20090206

ZFS at Home

The days are gone, when the average consumer only required reliable data storage at the office. Today, many people need reliable storage at home for everything ranging from digital media, to tax and business records, or massive data sets for research. In my case, I work mainly from home, and using the remote storage at my office is sometimes a slow and painful process. Also, my wife is in the middle of a PhD and she is constantly working with several versions of data sets that each span several hundreds of megabytes. Both of us, on the other hand, would love to have a Home Theatre PC (HTPC), to play audio, view our photos, and watch video from a central location.

That being said, reliability is not the solution to end all problems. Data can be lost by a simple overwrite, which is more human error than anything. Luckily, the clever folks at Sun Microsystems have taken human error into account and have designed a filesystem with versioning for each file. This allows the active version of a file to be 'rolled back' and also 'rolled forward'. The filesystem is called ZFS.

ZFS is a filesystem that works very similarly to Apple's Time Machine, although I'm not sure which came first. Unlike Time Machine, ZFS scales from 1 disk to many, but works best under the same conditions as RAID. Like RAID, ZFS will take advantage of having several physical hard disks pooled together, but unlike RAID, ZFS goes a step further and periodically takes a snapshot of your files. This positions ZFS and Sun Microsystems at the forefront of the market for data storage. Using ZFS, a snapshot only takes a fraction of a second for tens of gigabytes of data, and it doesn't necessarily increase the amount of disk space substantially, by clever use of file deltas.

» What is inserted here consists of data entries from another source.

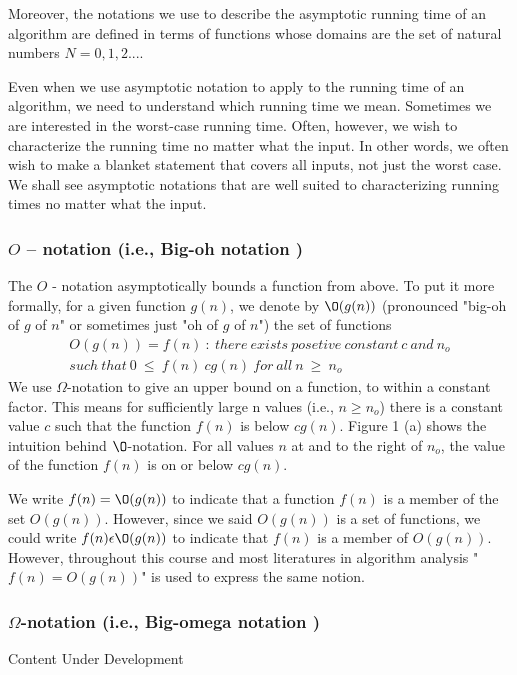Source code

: \documentclass[12pt,a4paper]{book}
\begin{document}
\par Moreover, the notations we use to describe the asymptotic running time of an algorithm are defined in terms of functions whose domains are the set of natural numbers $N = {0, 1, 2...}$.
\par Even when we use asymptotic notation to apply to the running time of an algorithm, we need to understand which running time we mean. Sometimes we are interested in the worst-case running time. Often, however, we wish to characterize the running time no matter what the input. In other words, we often wish to make a blanket statement that covers all inputs, not just the worst case. We shall see asymptotic notations that are well suited to characterizing running times no matter what the input.
\subsubsection{$O$ – notation (i.e., Big-oh notation )}
The $O$ - notation asymptotically bounds a function from above. To put it more formally, for a given function $g(n)$, we denote by $\O(g(n))$ (pronounced "big-oh of $g$ of $n$" or sometimes just "oh of $g$ of $n$") the set of functions
\begin{equation}
\begin{aligned}
O(g(n)) = f(n)\ :\ there\ exists\ posetive\ constant\ \mathit{c}\ and\ n_{o}\\
 such\ that\ 0\ \leq\ f(n)\ cg(n)\ for\ all\ n\ \geq\ n_{o}
\end{aligned}
\end{equation}
We use $\Omega$-notation to give an upper bound on a function, to within a constant factor. This means for sufficiently large n values (i.e., $n \geq n_{o}$) there is a constant value $c$ such that the function $f(n)$ is below $cg(n)$. {\color{red} Figure 1 (a)} shows the intuition behind $\O$-notation. For all values $n$ at and to the right of $n_{o}$, the value of the function $f(n)$ is on or below $cg(n)$.
\par We write $f(n) = \O (g(n))$ to indicate that a function $f(n)$ is a member of the set $O(g(n))$. However, since we said $O(g(n))$ is a set of functions, we could write $f(n) \epsilon \O(g(n))$ to indicate that $f(n)$ is a member of $O(g(n))$. However, throughout this course and most literatures in algorithm analysis "$f(n) = O(g(n))$" is used to express the same notion.
\subsubsection{$\Omega$-notation (i.e., Big-omega notation )}
{\color{red} Content Under Development}
\end{document}
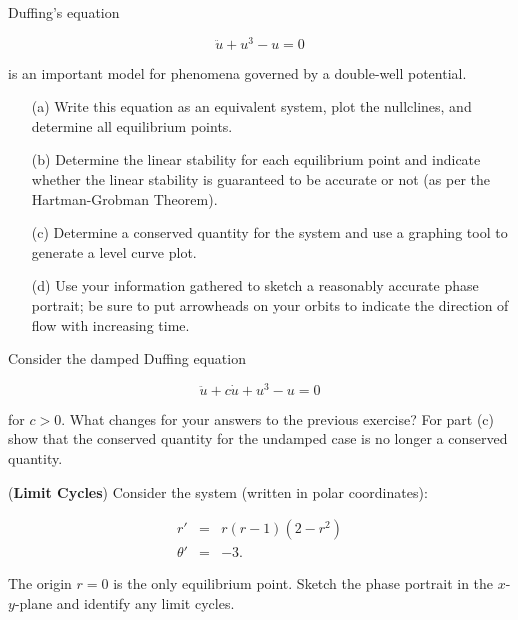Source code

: \documentclass[11pt,letterpaper,boxed]{pset}
\begin{document}
\begin{problem} [Exercise 4.]
    Duffing's equation 
    
    \[ \ddot{u}+ u^3 - u = 0  \] 
    
    is an important model for phenomena governed by a double-well potential.  
    
    \begin{enumerate}
        \item[(a)] Write this equation as an equivalent system, plot the nullclines, and determine all equilibrium points.
        \item[(b)] Determine the linear stability for each equilibrium point and indicate whether the linear stability is guaranteed to be accurate or not (as per the Hartman-Grobman Theorem). 
        \item[(c)] Determine a conserved quantity for the system and use a graphing tool to generate a level curve plot. 
        \item[(d)] Use your information gathered to sketch a reasonably accurate phase portrait; be sure to put arrowheads on your orbits to indicate the direction of flow with increasing time. 
    \end{enumerate}
\end{problem}
\newpage

\begin{problem} [Exercise 5.]
    Consider the damped Duffing equation
    
    \[ \ddot{u} + c \dot{u} + u^3 - u = 0  \] 
    
    for $c > 0$.  What changes for your answers to the previous exercise?  For part (c) show that the conserved quantity for the undamped case is no longer a conserved quantity. 
\end{problem}
\newpage

\begin{problem} [Exercise 6.]
    (\textbf{Limit Cycles})
    Consider the system (written in polar coordinates):
    
    \begin{eqnarray*}
        r' & = &  r(r-1)(2-r^2) \\
         \theta' & = &  -3.
    \end{eqnarray*}
    
    The origin $r=0$ is the only equilibrium point. Sketch the phase portrait in the $x$-$y$-plane and identify any limit cycles.
\end{problem}
\newpage
\end{document}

Now, if Sun Microsystems, or any OEM reseller, really wants to make money, what they will do, is develop a 4-disk network attached storage solution using ZFS for the home. The network attached storage (NAS) system could be easily powered by Solaris, FreeBSD, and (hopefully soon) Linux. It could provide a nice web interface for management, with the familiar CIFS (windows file sharing) which works across all operating systems.

However, in order to really harness the buying power of the general consumer, the reseller should also provide a network API and tools so that home users could take advantage of the Time-Machine-like features of ZFS, but from the comfort of their own desktop or laptop. That means, having a windows-explorer-like application, where the user can easily navigate to their file of choice, right click, and have instant access to choose which version of the file they would like active.

Now, because there is the possibility for having several networked users accessing the same file, at the same time, but with different versions, it might make sense to have

a) simple file locks
* only one version is active, and in use, at one time by any user
b) or per-user versioning

I would suggest going with option 'a' for simplicity's sake. In the end, several users at home can back up their digital media and important documents at an easy-to-use and well integrated centralized location, without fear that they could lose their data, and also with the added benefit that they can use a copy of that data from any point in time.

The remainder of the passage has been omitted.